The square- inside the revolution
Jehane Noujaim
Egitto, Usa 2013
durata, 108'
Dopo aver riscosso successo al Sundance Festival e a
Toronto, è approddato nelle anche nelle sale italiane The square- into the
revolution, negli stessi giorni in cui concorre per l'Oscar. Il documentario
racconta gli ultimi tre anni di rivolte in Egitto, quelle cominciate nel 2011
con i 18 giorni di occupazione di piazza Tahrir che portarono alle dimissioni
di Mubarak e poi alla destuituzione del regime militare di Morsi. La regista
Jehane Noujaim segue gli eventi nel loro farsi, racconta i fatti prima che
diventino storia, con il distacco della cronista e la partecipazione di chi ha
vissuto piazza Tahrir come fosse l'ombelico del mondo. La macchina in presa
diretta sempre puntata sulla piazza, rende perfettamente questi due diversi,
forse opposti punti di vista che sembrano completarsi e arricchirsi
vicendevolmente. Così duplice è l'effetto suscitato nello spettatore che pur
avendo l'impressione di assistere ad un telegiornale si sente inspiegabilmente
e inevitabilmente coinvolto negli eventi che vede scorrer davanti a sé, quasi
ne fosse partecipe. Il documentario non porta solo “inside the revolution” ma invita a prendervi parte, a sentire quella lotta
per la democrazia come propria, come improvvisamente urgente e necessaria.
A
moltiplicare un tale effetto di coinvolgimento contribuisce non poco la scelta
di affidare la narrazione a chi è protagonista della rivolta. Non un solo
protagonista (anche se il filo conduttore sembra tenuto da Ahmed Hassan) ma più
co-protagonisti chiamati a rappresentare le diverse anime della rivoluzione.

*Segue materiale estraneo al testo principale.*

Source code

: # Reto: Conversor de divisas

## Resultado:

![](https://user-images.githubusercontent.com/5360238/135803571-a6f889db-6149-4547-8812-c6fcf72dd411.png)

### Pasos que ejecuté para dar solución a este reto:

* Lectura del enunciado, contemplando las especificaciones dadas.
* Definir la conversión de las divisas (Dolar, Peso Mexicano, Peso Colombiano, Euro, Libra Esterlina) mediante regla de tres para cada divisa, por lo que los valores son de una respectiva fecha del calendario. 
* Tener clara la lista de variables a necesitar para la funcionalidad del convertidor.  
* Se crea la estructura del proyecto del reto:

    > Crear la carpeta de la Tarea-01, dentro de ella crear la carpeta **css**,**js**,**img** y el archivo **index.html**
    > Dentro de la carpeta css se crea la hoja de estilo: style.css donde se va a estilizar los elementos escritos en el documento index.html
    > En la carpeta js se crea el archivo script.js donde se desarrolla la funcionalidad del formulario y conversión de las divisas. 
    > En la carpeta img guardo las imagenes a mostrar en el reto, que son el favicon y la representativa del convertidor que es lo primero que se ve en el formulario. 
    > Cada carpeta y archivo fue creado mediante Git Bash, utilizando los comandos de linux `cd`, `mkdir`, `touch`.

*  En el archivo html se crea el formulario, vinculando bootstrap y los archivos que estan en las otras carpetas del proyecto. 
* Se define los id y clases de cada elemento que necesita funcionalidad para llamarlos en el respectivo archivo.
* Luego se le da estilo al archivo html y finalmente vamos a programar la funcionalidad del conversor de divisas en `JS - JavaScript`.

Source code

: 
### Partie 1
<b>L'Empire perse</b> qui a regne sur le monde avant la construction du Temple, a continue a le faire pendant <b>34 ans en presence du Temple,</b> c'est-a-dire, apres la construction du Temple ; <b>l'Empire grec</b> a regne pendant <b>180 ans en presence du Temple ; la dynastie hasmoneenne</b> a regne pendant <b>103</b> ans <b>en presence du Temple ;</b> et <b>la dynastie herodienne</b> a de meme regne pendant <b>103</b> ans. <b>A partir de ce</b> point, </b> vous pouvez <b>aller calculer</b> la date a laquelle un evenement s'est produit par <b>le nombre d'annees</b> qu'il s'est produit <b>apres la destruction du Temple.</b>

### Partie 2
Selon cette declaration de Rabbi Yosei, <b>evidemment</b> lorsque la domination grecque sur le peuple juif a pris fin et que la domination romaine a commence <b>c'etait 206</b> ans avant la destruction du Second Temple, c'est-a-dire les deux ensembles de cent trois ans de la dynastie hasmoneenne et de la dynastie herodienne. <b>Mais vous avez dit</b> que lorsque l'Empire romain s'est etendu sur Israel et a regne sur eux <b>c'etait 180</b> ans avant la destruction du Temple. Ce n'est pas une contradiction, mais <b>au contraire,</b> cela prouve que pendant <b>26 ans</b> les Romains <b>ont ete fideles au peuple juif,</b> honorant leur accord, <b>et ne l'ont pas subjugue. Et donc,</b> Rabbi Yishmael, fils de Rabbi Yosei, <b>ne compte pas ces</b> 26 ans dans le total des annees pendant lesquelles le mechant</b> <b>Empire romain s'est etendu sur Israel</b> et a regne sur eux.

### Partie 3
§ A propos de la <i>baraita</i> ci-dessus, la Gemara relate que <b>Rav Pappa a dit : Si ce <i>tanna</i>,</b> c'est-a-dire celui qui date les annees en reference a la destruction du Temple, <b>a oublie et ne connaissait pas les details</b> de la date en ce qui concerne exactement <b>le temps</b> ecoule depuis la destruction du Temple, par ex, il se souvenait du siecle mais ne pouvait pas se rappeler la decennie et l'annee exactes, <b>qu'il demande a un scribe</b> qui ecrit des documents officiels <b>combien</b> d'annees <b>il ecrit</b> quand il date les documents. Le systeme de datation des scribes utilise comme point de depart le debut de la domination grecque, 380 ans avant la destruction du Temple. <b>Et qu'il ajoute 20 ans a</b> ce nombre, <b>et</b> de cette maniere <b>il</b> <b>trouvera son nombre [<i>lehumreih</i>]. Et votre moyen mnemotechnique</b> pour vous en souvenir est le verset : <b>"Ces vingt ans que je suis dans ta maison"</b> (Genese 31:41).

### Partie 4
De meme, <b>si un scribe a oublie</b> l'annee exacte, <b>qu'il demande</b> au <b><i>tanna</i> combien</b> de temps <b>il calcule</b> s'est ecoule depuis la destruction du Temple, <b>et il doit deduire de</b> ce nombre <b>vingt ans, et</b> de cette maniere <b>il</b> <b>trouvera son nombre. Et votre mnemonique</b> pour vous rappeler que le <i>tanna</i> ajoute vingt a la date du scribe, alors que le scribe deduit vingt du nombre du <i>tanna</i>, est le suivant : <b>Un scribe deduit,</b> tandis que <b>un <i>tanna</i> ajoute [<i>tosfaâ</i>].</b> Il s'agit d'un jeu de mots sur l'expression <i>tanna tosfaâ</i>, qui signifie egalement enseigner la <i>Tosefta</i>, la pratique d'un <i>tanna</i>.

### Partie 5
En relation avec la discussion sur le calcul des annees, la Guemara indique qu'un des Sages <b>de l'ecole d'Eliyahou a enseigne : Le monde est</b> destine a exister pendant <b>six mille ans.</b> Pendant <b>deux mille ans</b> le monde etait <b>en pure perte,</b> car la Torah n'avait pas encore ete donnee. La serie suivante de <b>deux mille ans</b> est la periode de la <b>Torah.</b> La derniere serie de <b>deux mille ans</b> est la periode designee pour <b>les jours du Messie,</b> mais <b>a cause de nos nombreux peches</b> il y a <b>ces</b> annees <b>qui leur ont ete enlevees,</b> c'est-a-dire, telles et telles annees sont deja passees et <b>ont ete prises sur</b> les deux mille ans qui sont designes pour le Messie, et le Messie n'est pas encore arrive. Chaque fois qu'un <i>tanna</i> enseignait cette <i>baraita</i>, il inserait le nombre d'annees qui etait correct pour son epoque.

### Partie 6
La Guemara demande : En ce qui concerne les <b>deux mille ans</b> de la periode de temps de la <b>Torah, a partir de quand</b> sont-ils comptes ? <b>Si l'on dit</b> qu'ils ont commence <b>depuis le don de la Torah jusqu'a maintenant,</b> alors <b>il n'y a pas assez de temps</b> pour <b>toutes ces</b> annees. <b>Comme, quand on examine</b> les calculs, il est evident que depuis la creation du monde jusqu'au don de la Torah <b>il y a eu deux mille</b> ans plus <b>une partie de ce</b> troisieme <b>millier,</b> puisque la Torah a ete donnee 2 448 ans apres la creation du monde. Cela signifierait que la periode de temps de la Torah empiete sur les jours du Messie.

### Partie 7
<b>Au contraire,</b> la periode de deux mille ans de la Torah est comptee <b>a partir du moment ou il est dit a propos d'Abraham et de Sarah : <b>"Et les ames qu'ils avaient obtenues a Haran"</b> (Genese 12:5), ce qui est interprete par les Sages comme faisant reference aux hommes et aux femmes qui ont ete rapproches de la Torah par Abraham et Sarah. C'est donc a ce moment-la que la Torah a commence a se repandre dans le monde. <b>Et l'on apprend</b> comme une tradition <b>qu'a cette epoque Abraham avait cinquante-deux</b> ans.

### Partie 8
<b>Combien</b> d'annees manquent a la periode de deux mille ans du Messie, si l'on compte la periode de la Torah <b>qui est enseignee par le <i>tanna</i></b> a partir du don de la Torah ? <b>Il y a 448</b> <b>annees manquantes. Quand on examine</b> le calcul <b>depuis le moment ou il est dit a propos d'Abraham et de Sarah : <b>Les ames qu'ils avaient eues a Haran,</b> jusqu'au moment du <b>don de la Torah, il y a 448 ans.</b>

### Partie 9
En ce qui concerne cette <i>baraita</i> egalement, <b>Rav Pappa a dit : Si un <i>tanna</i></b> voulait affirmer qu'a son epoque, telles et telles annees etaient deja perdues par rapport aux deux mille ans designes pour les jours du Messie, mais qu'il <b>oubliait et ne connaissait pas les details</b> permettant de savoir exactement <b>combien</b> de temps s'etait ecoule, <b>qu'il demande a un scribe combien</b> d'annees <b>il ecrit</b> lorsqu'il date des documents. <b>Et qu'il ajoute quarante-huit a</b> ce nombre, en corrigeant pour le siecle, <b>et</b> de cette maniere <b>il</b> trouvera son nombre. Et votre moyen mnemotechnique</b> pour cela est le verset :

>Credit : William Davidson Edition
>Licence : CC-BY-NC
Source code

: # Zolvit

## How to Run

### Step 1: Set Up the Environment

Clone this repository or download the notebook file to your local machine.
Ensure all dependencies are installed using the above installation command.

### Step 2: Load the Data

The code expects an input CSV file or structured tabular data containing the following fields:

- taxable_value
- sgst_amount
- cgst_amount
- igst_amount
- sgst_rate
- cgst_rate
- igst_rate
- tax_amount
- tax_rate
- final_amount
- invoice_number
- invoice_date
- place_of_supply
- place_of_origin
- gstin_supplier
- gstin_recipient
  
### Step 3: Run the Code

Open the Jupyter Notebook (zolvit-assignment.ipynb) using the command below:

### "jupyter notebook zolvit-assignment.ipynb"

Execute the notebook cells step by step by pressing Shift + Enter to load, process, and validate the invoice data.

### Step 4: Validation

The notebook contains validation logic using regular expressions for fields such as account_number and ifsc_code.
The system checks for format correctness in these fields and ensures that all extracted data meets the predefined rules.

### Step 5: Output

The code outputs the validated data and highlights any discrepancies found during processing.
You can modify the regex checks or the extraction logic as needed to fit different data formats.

Punti di vista diversi, a volte contrastanti ma tutti diretti verso un'unica
meta, la democrazia: quello di cui ha bisogno l'Egitto non è una nuova guida ma
una nuova coscienza politica. L'obiettivo potrà essere raggiunto soltanto
unendo le tante menti, le centinaia di volti in “una sola mano”, quel tutto che
pur essendo molteplice si fa uno. La telecamera rende perfettamente il
conflitto tra le diverse individualità e la collettività. Si muove continuamente
tra riprese dall'alto che inquadrano la molteplicità e la varietà delle
presenze nella piazza, puntando sull'impressione che produce la quantità, e le
inquadrature sui singoli, l'attenzione sulle loro riflessioni, sui loro volti.
Le une quanto le altre testimoniano la pluralità di questa rivolta, la sua
complessa tragicità. Il punto di vista è nello stesso tempo quello di chi sta
dentro la piazza, animandola e di chi la racconta, la guardandola dall'alto.
C'è insieme il coinvolgimento e il distacco. Chi è protagonista degli eventi ne
diviene anche narratore quasi che il partecipare produca come conseguenza
necessaria l'esigenza di raccontare. Ben presto questi giovani comprendono
l'importanza di filmare tutto quello che accade per poi diffonderlo, per farlo
conoscere al mondo. Raccontare diventa un modo per riflettere sugli eventi, per
comprenderli meglio. Così i graffiti, sui quali più volte la macchina si
sofferma, diventano una sintesi icastica di quanto accaduto, un raccordo con
quanto deve ancora accadere, un vero e proprio memento, per non dimenticare.
Il documentario attraversa la lunga notte in cui sembra
immerso l'Egitto, in attesa di un'alba che quanto più diventa vicina tanto più
sembra allontanarsi per sprofondare poi nuovamente in un buio, ancor più
profondo. L’oscurità del regime militare che segue alla caduta di quello di
Mubarak. Nel corso di questi tre anni la sola vera protagonista rimane Piazza
Tahrir che simile ad una moderna agorà
rappresenta l'unica concreta possibilità di democrazia, l'unico luogo in cui la
speranza diventa realtà.
Nella piazza c'è prima l'entusiasmo, la determinazione, la
volontà di ottenere la democrazia, poi il sangue dei feriti e dei morti di una
guerra crudele perché fratricida; ed ancora il dolore, la disperazione, la
disillusione ma anche la rabbia e la speranza. Ogni centimetro di piazza
conquistato è un centimetro in più di democrazia acquistato dall'Egitto.
Senza mai essere retorico il documentario realizzato da Jehane
Noujaim ha l'urgenza di una cronaca
di guerra, la necessità della verità, la concretezza di una lotta intensa e
condivisibile, quella per la libertà e la democrazia.